The dish originated in ancient times when Vietnamese traders brought rice noodles to Siam. However, it didn't become the national dish until the 1930s and 40s when the Prime Minister of the time wanted to preserve the rice supplies for export and encouraged the people to eat noodles instead.
Here's a really easy Pad Thai recipe for you to try.
Ingredients:
- 1 tbsp dried shrimps
- 100g dried rice stick noodles
- 3 tbsp vegetable oil
- 2 eggs, lightly beaten
- 2 garlic cloves, crushed
- 200g small fresh peeled prawns
- 100g bean sprouts
- 2 spring onions chopped lengthwise
- 2 tbsp lime juice
- 3 tbsp Thai fish sauce (nam pla)
- ½ tsp dried chilli flakes or cayenne
- 1 tbsp tomato ketchup
- 1 tbsp palm sugar or brown sugar if you can't get it
- 2 tbsp crushed roasted peanuts
- 2 tbsp coriander sprigs
- 1 lime, cut into quarters
Preparation method:
- Grind the dried shrimps to a powder in an electric coffee grinder or pestle and mortar.
- Cover the noodles with boiling water and leave for 15 minutes or until "cooked". Rinse in cold water and drain, then run 1 tsp of oil through the noodles using your fingers.
- To make the omelette, heat a wok until smoking, at 1 tbsp of oil and swirl it around to coat the surface. Add the eggs and swirl again to make a very thin omelette. Using a palette knife, turn it out and slice into strips.
- Heat the remaining oil in the wok. Tip in the garlic and prawns and quickly stir fry.
- Add the noodles, strips of omelette, bean sprouts, spring onions, ground up shrimp powder, lime juice fish sauce, chilli flakes or cayenne, ketchup and sugar, constantly stirring or tossing carefully.
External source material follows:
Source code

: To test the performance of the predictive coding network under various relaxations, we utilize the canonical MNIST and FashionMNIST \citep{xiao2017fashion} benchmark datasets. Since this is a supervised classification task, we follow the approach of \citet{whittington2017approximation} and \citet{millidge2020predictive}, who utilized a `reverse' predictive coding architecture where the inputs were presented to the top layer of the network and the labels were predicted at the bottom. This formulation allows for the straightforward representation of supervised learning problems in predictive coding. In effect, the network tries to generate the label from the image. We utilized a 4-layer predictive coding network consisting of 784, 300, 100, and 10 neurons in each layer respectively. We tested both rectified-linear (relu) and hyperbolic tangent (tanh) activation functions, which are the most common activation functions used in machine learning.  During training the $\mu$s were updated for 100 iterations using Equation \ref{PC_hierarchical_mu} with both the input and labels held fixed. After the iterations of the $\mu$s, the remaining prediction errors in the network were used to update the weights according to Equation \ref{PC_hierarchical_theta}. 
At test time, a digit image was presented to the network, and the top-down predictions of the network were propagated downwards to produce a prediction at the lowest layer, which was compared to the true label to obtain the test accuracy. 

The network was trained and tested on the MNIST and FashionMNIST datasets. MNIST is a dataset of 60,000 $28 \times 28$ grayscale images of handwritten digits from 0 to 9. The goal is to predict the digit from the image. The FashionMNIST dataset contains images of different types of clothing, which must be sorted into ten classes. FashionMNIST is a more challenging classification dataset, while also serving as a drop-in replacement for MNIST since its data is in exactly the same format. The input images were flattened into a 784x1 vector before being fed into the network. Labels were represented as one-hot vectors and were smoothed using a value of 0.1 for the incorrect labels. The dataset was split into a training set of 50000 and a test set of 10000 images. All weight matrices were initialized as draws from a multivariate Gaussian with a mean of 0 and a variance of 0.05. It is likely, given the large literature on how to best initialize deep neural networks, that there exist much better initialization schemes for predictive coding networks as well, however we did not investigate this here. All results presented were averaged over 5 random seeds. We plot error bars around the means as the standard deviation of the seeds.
Serve scattered with the coriander leaves and peanuts with the quarters of lime on the side.
Some recipes use chopped or grated shallots instead of spring onions, preserved turnip, tamarind paste and Chinese chives but use the dried shrimp as part of the garnish while others use chicken stock and soy sauce in the sauce but omit the ketchup. It seems to be a matter of personal taste as long as the basics are there
Of course, you can buy commercial Pad Thai sauce in a jar but it's so easy to make your own and actually much cheaper.